_TASK GOAL:_ Return the data below, unchanged.

_LISTED RECORDS:_

──────

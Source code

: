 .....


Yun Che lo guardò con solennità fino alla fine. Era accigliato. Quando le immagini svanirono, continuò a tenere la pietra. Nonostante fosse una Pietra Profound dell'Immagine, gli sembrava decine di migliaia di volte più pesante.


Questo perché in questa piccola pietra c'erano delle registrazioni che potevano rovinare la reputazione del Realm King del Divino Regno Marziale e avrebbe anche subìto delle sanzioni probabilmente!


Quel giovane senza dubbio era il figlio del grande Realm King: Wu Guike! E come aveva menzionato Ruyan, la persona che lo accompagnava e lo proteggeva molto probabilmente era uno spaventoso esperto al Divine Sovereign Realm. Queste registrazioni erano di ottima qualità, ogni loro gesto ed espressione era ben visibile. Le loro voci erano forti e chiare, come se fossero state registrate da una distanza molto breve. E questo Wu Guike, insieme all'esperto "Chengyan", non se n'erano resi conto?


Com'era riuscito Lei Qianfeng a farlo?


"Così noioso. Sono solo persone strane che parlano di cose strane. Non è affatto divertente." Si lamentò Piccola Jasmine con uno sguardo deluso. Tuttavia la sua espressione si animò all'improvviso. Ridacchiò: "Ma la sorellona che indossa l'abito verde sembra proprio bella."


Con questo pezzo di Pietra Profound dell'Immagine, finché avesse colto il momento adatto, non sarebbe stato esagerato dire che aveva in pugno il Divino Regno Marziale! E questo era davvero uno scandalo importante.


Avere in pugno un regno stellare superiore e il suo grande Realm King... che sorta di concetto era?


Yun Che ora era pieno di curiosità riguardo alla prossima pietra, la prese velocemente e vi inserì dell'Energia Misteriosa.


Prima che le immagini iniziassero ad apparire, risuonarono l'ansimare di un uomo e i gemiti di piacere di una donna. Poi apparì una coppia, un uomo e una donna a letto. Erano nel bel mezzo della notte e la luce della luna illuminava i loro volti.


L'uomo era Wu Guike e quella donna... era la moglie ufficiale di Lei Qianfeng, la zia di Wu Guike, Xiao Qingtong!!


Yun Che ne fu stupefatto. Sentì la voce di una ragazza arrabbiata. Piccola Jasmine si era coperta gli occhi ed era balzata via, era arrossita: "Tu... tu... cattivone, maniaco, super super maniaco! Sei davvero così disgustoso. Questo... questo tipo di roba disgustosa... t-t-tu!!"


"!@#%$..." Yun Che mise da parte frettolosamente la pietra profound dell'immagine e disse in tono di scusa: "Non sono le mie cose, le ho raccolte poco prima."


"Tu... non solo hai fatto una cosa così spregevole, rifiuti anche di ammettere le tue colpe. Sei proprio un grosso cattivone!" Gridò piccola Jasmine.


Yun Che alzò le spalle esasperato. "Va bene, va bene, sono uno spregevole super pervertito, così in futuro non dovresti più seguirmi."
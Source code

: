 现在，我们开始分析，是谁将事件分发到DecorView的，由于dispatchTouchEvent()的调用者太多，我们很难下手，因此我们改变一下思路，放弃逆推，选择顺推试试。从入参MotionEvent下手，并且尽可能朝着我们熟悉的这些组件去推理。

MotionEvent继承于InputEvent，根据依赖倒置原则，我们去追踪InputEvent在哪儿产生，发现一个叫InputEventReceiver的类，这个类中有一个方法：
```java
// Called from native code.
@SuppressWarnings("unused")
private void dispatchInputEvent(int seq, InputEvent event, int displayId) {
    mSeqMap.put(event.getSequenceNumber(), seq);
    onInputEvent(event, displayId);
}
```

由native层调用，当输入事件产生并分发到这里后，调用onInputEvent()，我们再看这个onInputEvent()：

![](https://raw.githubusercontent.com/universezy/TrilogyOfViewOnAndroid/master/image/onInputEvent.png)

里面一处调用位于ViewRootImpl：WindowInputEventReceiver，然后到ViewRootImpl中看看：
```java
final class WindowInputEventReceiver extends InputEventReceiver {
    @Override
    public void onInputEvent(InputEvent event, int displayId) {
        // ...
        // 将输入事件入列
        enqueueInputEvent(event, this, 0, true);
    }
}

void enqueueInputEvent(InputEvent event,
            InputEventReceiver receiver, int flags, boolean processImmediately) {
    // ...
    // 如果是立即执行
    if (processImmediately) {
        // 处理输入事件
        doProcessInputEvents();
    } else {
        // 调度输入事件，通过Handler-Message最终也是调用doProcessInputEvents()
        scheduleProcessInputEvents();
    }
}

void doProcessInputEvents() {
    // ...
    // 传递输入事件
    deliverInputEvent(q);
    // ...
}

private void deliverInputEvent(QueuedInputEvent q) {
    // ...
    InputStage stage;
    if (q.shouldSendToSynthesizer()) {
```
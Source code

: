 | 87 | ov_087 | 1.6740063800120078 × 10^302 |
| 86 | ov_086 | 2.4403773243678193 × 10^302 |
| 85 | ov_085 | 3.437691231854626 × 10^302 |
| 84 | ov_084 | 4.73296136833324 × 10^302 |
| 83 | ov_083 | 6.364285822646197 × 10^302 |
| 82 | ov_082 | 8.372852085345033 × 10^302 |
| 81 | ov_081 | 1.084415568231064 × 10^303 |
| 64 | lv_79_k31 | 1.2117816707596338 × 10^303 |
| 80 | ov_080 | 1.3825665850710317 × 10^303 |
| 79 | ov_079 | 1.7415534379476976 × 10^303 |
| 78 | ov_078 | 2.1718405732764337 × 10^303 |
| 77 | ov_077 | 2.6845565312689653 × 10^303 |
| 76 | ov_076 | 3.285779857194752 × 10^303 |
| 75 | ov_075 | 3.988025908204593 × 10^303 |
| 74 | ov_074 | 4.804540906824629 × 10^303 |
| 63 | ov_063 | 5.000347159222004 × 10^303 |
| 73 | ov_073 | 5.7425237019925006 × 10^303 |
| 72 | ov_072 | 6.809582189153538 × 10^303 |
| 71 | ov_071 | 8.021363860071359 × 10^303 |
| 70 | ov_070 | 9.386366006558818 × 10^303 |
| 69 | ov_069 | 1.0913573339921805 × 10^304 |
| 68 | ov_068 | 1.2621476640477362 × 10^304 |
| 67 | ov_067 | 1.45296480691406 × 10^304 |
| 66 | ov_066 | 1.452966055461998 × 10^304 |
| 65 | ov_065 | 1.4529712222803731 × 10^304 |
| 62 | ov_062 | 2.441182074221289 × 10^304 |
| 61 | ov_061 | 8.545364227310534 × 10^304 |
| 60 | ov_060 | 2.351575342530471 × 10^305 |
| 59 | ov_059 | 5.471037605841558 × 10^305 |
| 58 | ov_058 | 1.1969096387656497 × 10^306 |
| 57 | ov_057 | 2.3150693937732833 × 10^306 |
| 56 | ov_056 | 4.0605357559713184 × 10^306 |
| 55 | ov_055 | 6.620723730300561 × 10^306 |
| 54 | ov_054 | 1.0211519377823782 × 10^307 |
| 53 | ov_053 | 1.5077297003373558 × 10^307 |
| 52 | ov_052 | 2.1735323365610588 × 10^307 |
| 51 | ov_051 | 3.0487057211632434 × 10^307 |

──────

_WORKED SOLUTION:_
Source code

: .....


Yun Che lo guardò con solennità fino alla fine. Era accigliato. Quando le immagini svanirono, continuò a tenere la pietra. Nonostante fosse una Pietra Profound dell'Immagine, gli sembrava decine di migliaia di volte più pesante.


Questo perché in questa piccola pietra c'erano delle registrazioni che potevano rovinare la reputazione del Realm King del Divino Regno Marziale e avrebbe anche subìto delle sanzioni probabilmente!


Quel giovane senza dubbio era il figlio del grande Realm King: Wu Guike! E come aveva menzionato Ruyan, la persona che lo accompagnava e lo proteggeva molto probabilmente era uno spaventoso esperto al Divine Sovereign Realm. Queste registrazioni erano di ottima qualità, ogni loro gesto ed espressione era ben visibile. Le loro voci erano forti e chiare, come se fossero state registrate da una distanza molto breve. E questo Wu Guike, insieme all'esperto "Chengyan", non se n'erano resi conto?


Com'era riuscito Lei Qianfeng a farlo?


"Così noioso. Sono solo persone strane che parlano di cose strane. Non è affatto divertente." Si lamentò Piccola Jasmine con uno sguardo deluso. Tuttavia la sua espressione si animò all'improvviso. Ridacchiò: "Ma la sorellona che indossa l'abito verde sembra proprio bella."


Con questo pezzo di Pietra Profound dell'Immagine, finché avesse colto il momento adatto, non sarebbe stato esagerato dire che aveva in pugno il Divino Regno Marziale! E questo era davvero uno scandalo importante.


Avere in pugno un regno stellare superiore e il suo grande Realm King... che sorta di concetto era?


Yun Che ora era pieno di curiosità riguardo alla prossima pietra, la prese velocemente e vi inserì dell'Energia Misteriosa.


Prima che le immagini iniziassero ad apparire, risuonarono l'ansimare di un uomo e i gemiti di piacere di una donna. Poi apparì una coppia, un uomo e una donna a letto. Erano nel bel mezzo della notte e la luce della luna illuminava i loro volti.


L'uomo era Wu Guike e quella donna... era la moglie ufficiale di Lei Qianfeng, la zia di Wu Guike, Xiao Qingtong!!


Yun Che ne fu stupefatto. Sentì la voce di una ragazza arrabbiata. Piccola Jasmine si era coperta gli occhi ed era balzata via, era arrossita: "Tu... tu... cattivone, maniaco, super super maniaco! Sei davvero così disgustoso. Questo... questo tipo di roba disgustosa... t-t-tu!!"


"!@#%$..." Yun Che mise da parte frettolosamente la pietra profound dell'immagine e disse in tono di scusa: "Non sono le mie cose, le ho raccolte poco prima."


"Tu... non solo hai fatto una cosa così spregevole, rifiuti anche di ammettere le tue colpe. Sei proprio un grosso cattivone!" Gridò piccola Jasmine.


Yun Che alzò le spalle esasperato. "Va bene, va bene, sono uno spregevole super pervertito, così in futuro non dovresti più seguirmi."
Source code

: 现在，我们开始分析，是谁将事件分发到DecorView的，由于dispatchTouchEvent()的调用者太多，我们很难下手，因此我们改变一下思路，放弃逆推，选择顺推试试。从入参MotionEvent下手，并且尽可能朝着我们熟悉的这些组件去推理。

MotionEvent继承于InputEvent，根据依赖倒置原则，我们去追踪InputEvent在哪儿产生，发现一个叫InputEventReceiver的类，这个类中有一个方法：
```java
// Called from native code.
@SuppressWarnings("unused")
private void dispatchInputEvent(int seq, InputEvent event, int displayId) {
    mSeqMap.put(event.getSequenceNumber(), seq);
    onInputEvent(event, displayId);
}
```

由native层调用，当输入事件产生并分发到这里后，调用onInputEvent()，我们再看这个onInputEvent()：

![](https://raw.githubusercontent.com/universezy/TrilogyOfViewOnAndroid/master/image/onInputEvent.png)

里面一处调用位于ViewRootImpl：WindowInputEventReceiver，然后到ViewRootImpl中看看：
```java
final class WindowInputEventReceiver extends InputEventReceiver {
    @Override
    public void onInputEvent(InputEvent event, int displayId) {
        // ...
        // 将输入事件入列
        enqueueInputEvent(event, this, 0, true);
    }
}

void enqueueInputEvent(InputEvent event,
            InputEventReceiver receiver, int flags, boolean processImmediately) {
    // ...
    // 如果是立即执行
    if (processImmediately) {
        // 处理输入事件
        doProcessInputEvents();
    } else {
        // 调度输入事件，通过Handler-Message最终也是调用doProcessInputEvents()
        scheduleProcessInputEvents();
    }
}

void doProcessInputEvents() {
    // ...
    // 传递输入事件
    deliverInputEvent(q);
    // ...
}

private void deliverInputEvent(QueuedInputEvent q) {
    // ...
    InputStage stage;
    if (q.shouldSendToSynthesizer()) {
```
Source code

: | 87 | ov_087 | 1.6740063800120078 × 10^302 |
| 86 | ov_086 | 2.4403773243678193 × 10^302 |
| 85 | ov_085 | 3.437691231854626 × 10^302 |
| 84 | ov_084 | 4.73296136833324 × 10^302 |
| 83 | ov_083 | 6.364285822646197 × 10^302 |
| 82 | ov_082 | 8.372852085345033 × 10^302 |
| 81 | ov_081 | 1.084415568231064 × 10^303 |
| 64 | lv_79_k31 | 1.2117816707596338 × 10^303 |
| 80 | ov_080 | 1.3825665850710317 × 10^303 |
| 79 | ov_079 | 1.7415534379476976 × 10^303 |
| 78 | ov_078 | 2.1718405732764337 × 10^303 |
| 77 | ov_077 | 2.6845565312689653 × 10^303 |
| 76 | ov_076 | 3.285779857194752 × 10^303 |
| 75 | ov_075 | 3.988025908204593 × 10^303 |
| 74 | ov_074 | 4.804540906824629 × 10^303 |
| 63 | ov_063 | 5.000347159222004 × 10^303 |
| 73 | ov_073 | 5.7425237019925006 × 10^303 |
| 72 | ov_072 | 6.809582189153538 × 10^303 |
| 71 | ov_071 | 8.021363860071359 × 10^303 |
| 70 | ov_070 | 9.386366006558818 × 10^303 |
| 69 | ov_069 | 1.0913573339921805 × 10^304 |
| 68 | ov_068 | 1.2621476640477362 × 10^304 |
| 67 | ov_067 | 1.45296480691406 × 10^304 |
| 66 | ov_066 | 1.452966055461998 × 10^304 |
| 65 | ov_065 | 1.4529712222803731 × 10^304 |
| 62 | ov_062 | 2.441182074221289 × 10^304 |
| 61 | ov_061 | 8.545364227310534 × 10^304 |
| 60 | ov_060 | 2.351575342530471 × 10^305 |
| 59 | ov_059 | 5.471037605841558 × 10^305 |
| 58 | ov_058 | 1.1969096387656497 × 10^306 |
| 57 | ov_057 | 2.3150693937732833 × 10^306 |
| 56 | ov_056 | 4.0605357559713184 × 10^306 |
| 55 | ov_055 | 6.620723730300561 × 10^306 |
| 54 | ov_054 | 1.0211519377823782 × 10^307 |
| 53 | ov_053 | 1.5077297003373558 × 10^307 |
| 52 | ov_052 | 2.1735323365610588 × 10^307 |
| 51 | ov_051 | 3.0487057211632434 × 10^307 |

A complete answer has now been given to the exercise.